• Directions for this task: Starting at the first line, copy the data below through to the end, exactly.

• Source data:
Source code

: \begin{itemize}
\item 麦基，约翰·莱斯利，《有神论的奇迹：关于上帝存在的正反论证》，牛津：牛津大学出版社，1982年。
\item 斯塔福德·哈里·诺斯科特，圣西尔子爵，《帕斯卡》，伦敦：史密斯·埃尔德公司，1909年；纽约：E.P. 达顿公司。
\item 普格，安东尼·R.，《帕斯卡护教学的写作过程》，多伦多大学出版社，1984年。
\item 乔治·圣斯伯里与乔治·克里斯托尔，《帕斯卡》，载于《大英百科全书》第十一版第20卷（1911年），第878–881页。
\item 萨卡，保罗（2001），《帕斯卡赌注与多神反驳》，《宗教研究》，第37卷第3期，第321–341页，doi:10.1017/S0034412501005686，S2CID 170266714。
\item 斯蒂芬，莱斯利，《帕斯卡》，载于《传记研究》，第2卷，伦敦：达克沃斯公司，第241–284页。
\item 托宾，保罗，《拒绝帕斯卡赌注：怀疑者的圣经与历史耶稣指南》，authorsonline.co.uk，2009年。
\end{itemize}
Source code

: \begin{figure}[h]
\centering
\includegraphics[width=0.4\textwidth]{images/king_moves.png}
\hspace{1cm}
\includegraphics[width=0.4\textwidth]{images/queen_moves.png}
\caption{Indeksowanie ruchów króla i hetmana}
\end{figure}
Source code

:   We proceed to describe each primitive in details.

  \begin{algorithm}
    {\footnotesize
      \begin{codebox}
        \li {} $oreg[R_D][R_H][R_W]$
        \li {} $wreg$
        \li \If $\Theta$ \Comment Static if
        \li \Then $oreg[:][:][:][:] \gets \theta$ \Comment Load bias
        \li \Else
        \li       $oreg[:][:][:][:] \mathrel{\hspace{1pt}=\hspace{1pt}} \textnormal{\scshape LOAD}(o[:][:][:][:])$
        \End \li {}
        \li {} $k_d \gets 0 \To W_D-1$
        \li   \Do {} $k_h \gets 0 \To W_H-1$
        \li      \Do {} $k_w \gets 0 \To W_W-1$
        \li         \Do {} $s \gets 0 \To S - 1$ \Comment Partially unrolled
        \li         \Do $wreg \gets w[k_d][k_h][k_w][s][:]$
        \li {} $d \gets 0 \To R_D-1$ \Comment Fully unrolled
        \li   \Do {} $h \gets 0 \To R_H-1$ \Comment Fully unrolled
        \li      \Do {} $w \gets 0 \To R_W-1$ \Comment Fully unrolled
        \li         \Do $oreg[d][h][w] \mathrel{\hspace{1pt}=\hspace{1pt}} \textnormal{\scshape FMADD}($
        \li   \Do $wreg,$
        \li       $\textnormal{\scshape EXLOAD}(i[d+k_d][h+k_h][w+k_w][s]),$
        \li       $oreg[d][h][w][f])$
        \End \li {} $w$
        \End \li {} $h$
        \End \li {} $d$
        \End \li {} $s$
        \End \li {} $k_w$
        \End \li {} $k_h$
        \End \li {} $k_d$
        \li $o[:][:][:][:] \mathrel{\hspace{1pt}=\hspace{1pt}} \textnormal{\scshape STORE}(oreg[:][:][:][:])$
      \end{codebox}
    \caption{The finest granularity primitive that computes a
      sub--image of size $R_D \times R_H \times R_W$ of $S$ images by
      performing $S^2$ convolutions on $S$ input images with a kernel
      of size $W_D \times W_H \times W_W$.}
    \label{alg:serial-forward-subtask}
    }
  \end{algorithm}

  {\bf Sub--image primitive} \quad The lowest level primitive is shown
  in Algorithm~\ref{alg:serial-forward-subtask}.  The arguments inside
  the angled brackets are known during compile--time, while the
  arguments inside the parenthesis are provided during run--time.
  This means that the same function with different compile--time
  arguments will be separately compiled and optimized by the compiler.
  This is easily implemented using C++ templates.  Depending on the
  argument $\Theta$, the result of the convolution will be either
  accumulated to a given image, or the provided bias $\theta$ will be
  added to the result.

• Completed task:
Source code

: \begin{itemize}
\item 麦基，约翰·莱斯利，《有神论的奇迹：关于上帝存在的正反论证》，牛津：牛津大学出版社，1982年。
\item 斯塔福德·哈里·诺斯科特，圣西尔子爵，《帕斯卡》，伦敦：史密斯·埃尔德公司，1909年；纽约：E.P. 达顿公司。
\item 普格，安东尼·R.，《帕斯卡护教学的写作过程》，多伦多大学出版社，1984年。
\item 乔治·圣斯伯里与乔治·克里斯托尔，《帕斯卡》，载于《大英百科全书》第十一版第20卷（1911年），第878–881页。
\item 萨卡，保罗（2001），《帕斯卡赌注与多神反驳》，《宗教研究》，第37卷第3期，第321–341页，doi:10.1017/S0034412501005686，S2CID 170266714。
\item 斯蒂芬，莱斯利，《帕斯卡》，载于《传记研究》，第2卷，伦敦：达克沃斯公司，第241–284页。
\item 托宾，保罗，《拒绝帕斯卡赌注：怀疑者的圣经与历史耶稣指南》，authorsonline.co.uk，2009年。
\end{itemize}
Source code

: \begin{figure}[h]
\centering
\includegraphics[width=0.4\textwidth]{images/king_moves.png}
\hspace{1cm}
\includegraphics[width=0.4\textwidth]{images/queen_moves.png}
\caption{Indeksowanie ruchów króla i hetmana}
\end{figure}
Source code

:   We proceed to describe each primitive in details.

  \begin{algorithm}
    {\footnotesize
      \begin{codebox}
        \li {} $oreg[R_D][R_H][R_W]$
        \li {} $wreg$
        \li \If $\Theta$ \Comment Static if
        \li \Then $oreg[:][:][:][:] \gets \theta$ \Comment Load bias
        \li \Else
        \li       $oreg[:][:][:][:] \mathrel{\hspace{1pt}=\hspace{1pt}} \textnormal{\scshape LOAD}(o[:][:][:][:])$
        \End \li {}
        \li {} $k_d \gets 0 \To W_D-1$
        \li   \Do {} $k_h \gets 0 \To W_H-1$
        \li      \Do {} $k_w \gets 0 \To W_W-1$
        \li         \Do {} $s \gets 0 \To S - 1$ \Comment Partially unrolled
        \li         \Do $wreg \gets w[k_d][k_h][k_w][s][:]$
        \li {} $d \gets 0 \To R_D-1$ \Comment Fully unrolled
        \li   \Do {} $h \gets 0 \To R_H-1$ \Comment Fully unrolled
        \li      \Do {} $w \gets 0 \To R_W-1$ \Comment Fully unrolled
        \li         \Do $oreg[d][h][w] \mathrel{\hspace{1pt}=\hspace{1pt}} \textnormal{\scshape FMADD}($
        \li   \Do $wreg,$
        \li       $\textnormal{\scshape EXLOAD}(i[d+k_d][h+k_h][w+k_w][s]),$
        \li       $oreg[d][h][w][f])$
        \End \li {} $w$
        \End \li {} $h$
        \End \li {} $d$
        \End \li {} $s$
        \End \li {} $k_w$
        \End \li {} $k_h$
        \End \li {} $k_d$
        \li $o[:][:][:][:] \mathrel{\hspace{1pt}=\hspace{1pt}} \textnormal{\scshape STORE}(oreg[:][:][:][:])$
      \end{codebox}
    \caption{The finest granularity primitive that computes a
      sub--image of size $R_D \times R_H \times R_W$ of $S$ images by
      performing $S^2$ convolutions on $S$ input images with a kernel
      of size $W_D \times W_H \times W_W$.}
    \label{alg:serial-forward-subtask}
    }
  \end{algorithm}

  {\bf Sub--image primitive} \quad The lowest level primitive is shown
  in Algorithm~\ref{alg:serial-forward-subtask}.  The arguments inside
  the angled brackets are known during compile--time, while the
  arguments inside the parenthesis are provided during run--time.
  This means that the same function with different compile--time
  arguments will be separately compiled and optimized by the compiler.
  This is easily implemented using C++ templates.  Depending on the
  argument $\Theta$, the result of the convolution will be either
  accumulated to a given image, or the provided bias $\theta$ will be
  added to the result.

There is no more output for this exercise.